## TO DO
Return the data below exactly, stopping after the line with "Code Mock Debug".

## DATA RECORDS
- - -
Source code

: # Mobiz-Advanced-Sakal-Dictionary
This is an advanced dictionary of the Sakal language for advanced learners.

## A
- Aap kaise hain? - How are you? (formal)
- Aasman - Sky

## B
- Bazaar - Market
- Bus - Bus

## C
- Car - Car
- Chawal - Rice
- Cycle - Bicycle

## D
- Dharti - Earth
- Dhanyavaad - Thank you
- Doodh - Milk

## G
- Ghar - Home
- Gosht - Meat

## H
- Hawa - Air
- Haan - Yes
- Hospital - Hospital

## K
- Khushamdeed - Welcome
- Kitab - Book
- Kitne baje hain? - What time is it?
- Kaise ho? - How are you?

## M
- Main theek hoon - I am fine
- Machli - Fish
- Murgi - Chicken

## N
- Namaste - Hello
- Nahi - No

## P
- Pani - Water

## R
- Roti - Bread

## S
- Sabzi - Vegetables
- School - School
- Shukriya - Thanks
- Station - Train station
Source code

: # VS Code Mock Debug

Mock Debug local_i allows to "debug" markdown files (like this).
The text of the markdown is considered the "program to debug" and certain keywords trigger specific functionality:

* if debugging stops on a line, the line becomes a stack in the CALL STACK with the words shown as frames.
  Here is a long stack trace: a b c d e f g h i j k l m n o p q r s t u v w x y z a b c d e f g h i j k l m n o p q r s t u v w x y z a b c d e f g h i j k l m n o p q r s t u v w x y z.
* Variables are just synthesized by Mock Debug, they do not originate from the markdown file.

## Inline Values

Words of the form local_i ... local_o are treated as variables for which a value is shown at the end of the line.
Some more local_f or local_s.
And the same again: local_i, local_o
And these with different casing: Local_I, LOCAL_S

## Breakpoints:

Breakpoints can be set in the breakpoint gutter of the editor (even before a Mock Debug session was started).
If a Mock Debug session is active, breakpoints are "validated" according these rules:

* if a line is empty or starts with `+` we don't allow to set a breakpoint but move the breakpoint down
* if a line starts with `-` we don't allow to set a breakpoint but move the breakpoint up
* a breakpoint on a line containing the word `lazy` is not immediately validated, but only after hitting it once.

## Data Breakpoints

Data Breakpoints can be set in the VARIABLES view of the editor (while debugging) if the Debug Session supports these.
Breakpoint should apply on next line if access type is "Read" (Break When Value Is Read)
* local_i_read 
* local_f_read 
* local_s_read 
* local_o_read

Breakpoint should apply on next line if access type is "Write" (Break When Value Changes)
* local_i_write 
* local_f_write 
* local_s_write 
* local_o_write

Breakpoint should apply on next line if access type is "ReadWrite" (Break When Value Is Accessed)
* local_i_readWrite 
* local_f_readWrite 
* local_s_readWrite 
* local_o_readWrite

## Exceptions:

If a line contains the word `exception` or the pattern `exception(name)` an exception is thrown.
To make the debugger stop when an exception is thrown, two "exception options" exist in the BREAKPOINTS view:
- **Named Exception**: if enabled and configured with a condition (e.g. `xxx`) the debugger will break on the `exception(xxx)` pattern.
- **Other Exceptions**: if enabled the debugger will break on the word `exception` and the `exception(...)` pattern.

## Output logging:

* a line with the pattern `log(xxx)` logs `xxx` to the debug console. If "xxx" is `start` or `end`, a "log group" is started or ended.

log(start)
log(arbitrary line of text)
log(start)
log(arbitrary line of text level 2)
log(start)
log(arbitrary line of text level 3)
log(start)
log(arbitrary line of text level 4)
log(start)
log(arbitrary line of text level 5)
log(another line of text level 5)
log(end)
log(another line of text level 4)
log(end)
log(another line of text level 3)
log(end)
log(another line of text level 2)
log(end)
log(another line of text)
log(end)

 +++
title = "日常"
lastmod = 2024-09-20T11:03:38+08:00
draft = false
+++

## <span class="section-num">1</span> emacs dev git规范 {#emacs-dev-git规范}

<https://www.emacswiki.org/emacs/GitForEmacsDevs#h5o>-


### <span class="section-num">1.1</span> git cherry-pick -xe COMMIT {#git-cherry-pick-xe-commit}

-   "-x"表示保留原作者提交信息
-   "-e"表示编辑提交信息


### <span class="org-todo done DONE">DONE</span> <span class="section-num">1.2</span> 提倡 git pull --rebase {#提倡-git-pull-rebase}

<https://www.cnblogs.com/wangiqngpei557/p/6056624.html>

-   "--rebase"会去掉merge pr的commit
- - -
## RESPONSE AREA
Source code

: # Mobiz-Advanced-Sakal-Dictionary
This is an advanced dictionary of the Sakal language for advanced learners.

## A
- Aap kaise hain? - How are you? (formal)
- Aasman - Sky

## B
- Bazaar - Market
- Bus - Bus

## C
- Car - Car
- Chawal - Rice
- Cycle - Bicycle

## D
- Dharti - Earth
- Dhanyavaad - Thank you
- Doodh - Milk

## G
- Ghar - Home
- Gosht - Meat

## H
- Hawa - Air
- Haan - Yes
- Hospital - Hospital

## K
- Khushamdeed - Welcome
- Kitab - Book
- Kitne baje hain? - What time is it?
- Kaise ho? - How are you?

## M
- Main theek hoon - I am fine
- Machli - Fish
- Murgi - Chicken

## N
- Namaste - Hello
- Nahi - No

## P
- Pani - Water

## R
- Roti - Bread

## S
- Sabzi - Vegetables
- School - School
- Shukriya - Thanks
- Station - Train station
Source code

: # VS Code Mock Debug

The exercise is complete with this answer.